The concerns were also real. Defensive metrics graded him poorly in left field and in his limited time in center. Public data credited him with double-digit negative defensive runs for the season. He also struggled badly from the right side of the plate, managing an OPS a little over .500 against left-handed pitching, which undercuts some of the value of being a switch hitter.

By September, his playing time dipped as the Yankees searched for better defense and more consistent contact. Now the roster around him has changed again, and not in ways that help his case.

Grisham’s return locks center field for 2026. Judge is locked into right. Jones is now on the 40-man roster and positioned to push for at-bats in left. Cody Bellinger has already opted out of his Yankees contract after a 29-homer season and remains on the free agent market, with New York among the clubs expected to at least explore a reunion.

If the Yankees bring back Bellinger or add another veteran outfielder, Domínguez would be squeezed from multiple directions.

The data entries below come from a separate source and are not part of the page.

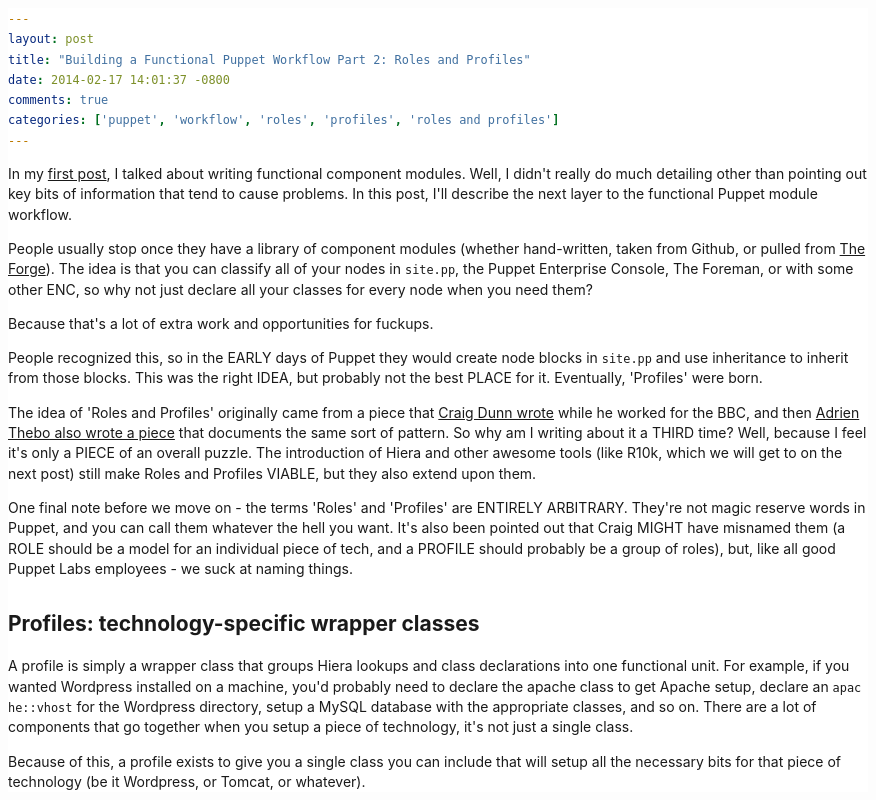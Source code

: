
 ```yaml
---
layout: post
title: "Building a Functional Puppet Workflow Part 2: Roles and Profiles"
date: 2014-02-17 14:01:37 -0800
comments: true
categories: ['puppet', 'workflow', 'roles', 'profiles', 'roles and profiles']
---
```


In my [first post][firstpost], I talked about writing functional component
modules. Well, I didn't really do much detailing other than pointing out
key bits of information that tend to cause problems. In this post, I'll
describe the next layer to the functional Puppet module workflow.

People usually stop once they have a library of component modules (whether
hand-written, taken from Github, or pulled from [The Forge][forge]). The idea
is that you can classify all of your nodes in `site.pp`, the Puppet
Enterprise Console, The Foreman, or with some other ENC, so why not just
declare all your classes for every node when you need them?

Because that's a lot of extra work and opportunities for fuckups.

People recognized this, so in the EARLY days of Puppet they would create node
blocks in `site.pp` and use inheritance to inherit from those blocks. This was
the right IDEA, but probably not the best PLACE for it. Eventually, 'Profiles'
were born.

The idea of 'Roles and Profiles' originally came from a piece that
[Craig Dunn wrote][craig] while he worked for the BBC, and then
[Adrien Thebo also wrote a piece][finch] that documents the same sort of pattern.
So why am I writing about it a THIRD time? Well, because I feel it's only a PIECE
of an overall puzzle. The introduction of Hiera and other awesome tools (like R10k,
which we will get to on the next post) still make Roles and Profiles VIABLE, but
they also extend upon them.

One final note before we move on - the terms 'Roles' and 'Profiles' are ENTIRELY
ARBITRARY. They're not magic reserve words in Puppet, and you can call them
whatever the hell you want. It's also been pointed out that Craig MIGHT have
misnamed them (a ROLE should be a model for an individual piece of tech, and a
PROFILE should probably be a group of roles), but, like all good Puppet Labs
employees - we suck at naming things.

## Profiles: technology-specific wrapper classes

A profile is simply a wrapper class that groups Hiera lookups and class
declarations into one functional unit. For example, if you wanted Wordpress
installed on a machine, you'd probably need to declare the apache class to
get Apache setup, declare an `apache::vhost` for the Wordpress directory,
setup a MySQL database with the appropriate classes, and so on. There are
a lot of components that go together when you setup a piece of technology,
it's not just a single class.

Because of this, a profile exists to give you a single class you can include
that will setup all the necessary bits for that piece of technology (be it
Wordpress, or Tomcat, or whatever).


[puppetlabs]: http://www.puppetlabs.com
[rimodule]: http://www.devco.net/archives/2012/12/13/simple-puppet-module-structure-redux.php
[docsmodule]: http://docs.puppetlabs.com/guides/module_guides/bgtm.html
[almodule]: http://www.confreaks.com/videos/1651-puppetconf2012-puppet-modules-for-fun-and-profit
[hierablog]: http://garylarizza.com/blog/2013/12/08/when-to-hiera/
[forge]: http://forge.puppetlabs.com
[craig]: http://www.craigdunn.org/2012/05/239/
[finch]: http://sysadvent.blogspot.com/2012/12/day-13-configuration-management-as-legos.html
[firstpost]: http://www.garylarizza.com/blog/2014/02/17/puppet-workflow-part-1/
[autolookup]: http://docs.puppetlabs.com/hiera/1/puppet.html#automatic-parameter-lookup
[2053]: http://projects.puppetlabs.com/issues/2053
[86]: http://projects.puppetlabs.com/issues/86
[8040]: http://projects.puppetlabs.com/issues/8040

Trade chatter adds another wrinkle

Front offices across the league have already taken note of the Yankees’ outfield logjam. Jasson Domínguez’s name surfaced in trade rumors at the 2025 deadline, when reports indicated the Yankees were willing to discuss him as a centerpiece in talks for elite relief help. That deal never came together, but the message was clear. New York is no longer treating him as completely untouchable.

With Grisham entrenched in center and Jones getting closer, the Yankees now have three left field options who all hit from the left side or, in Domínguez’s case, hit far better from the left side. They also have an expensive roster with clear needs on the pitching staff.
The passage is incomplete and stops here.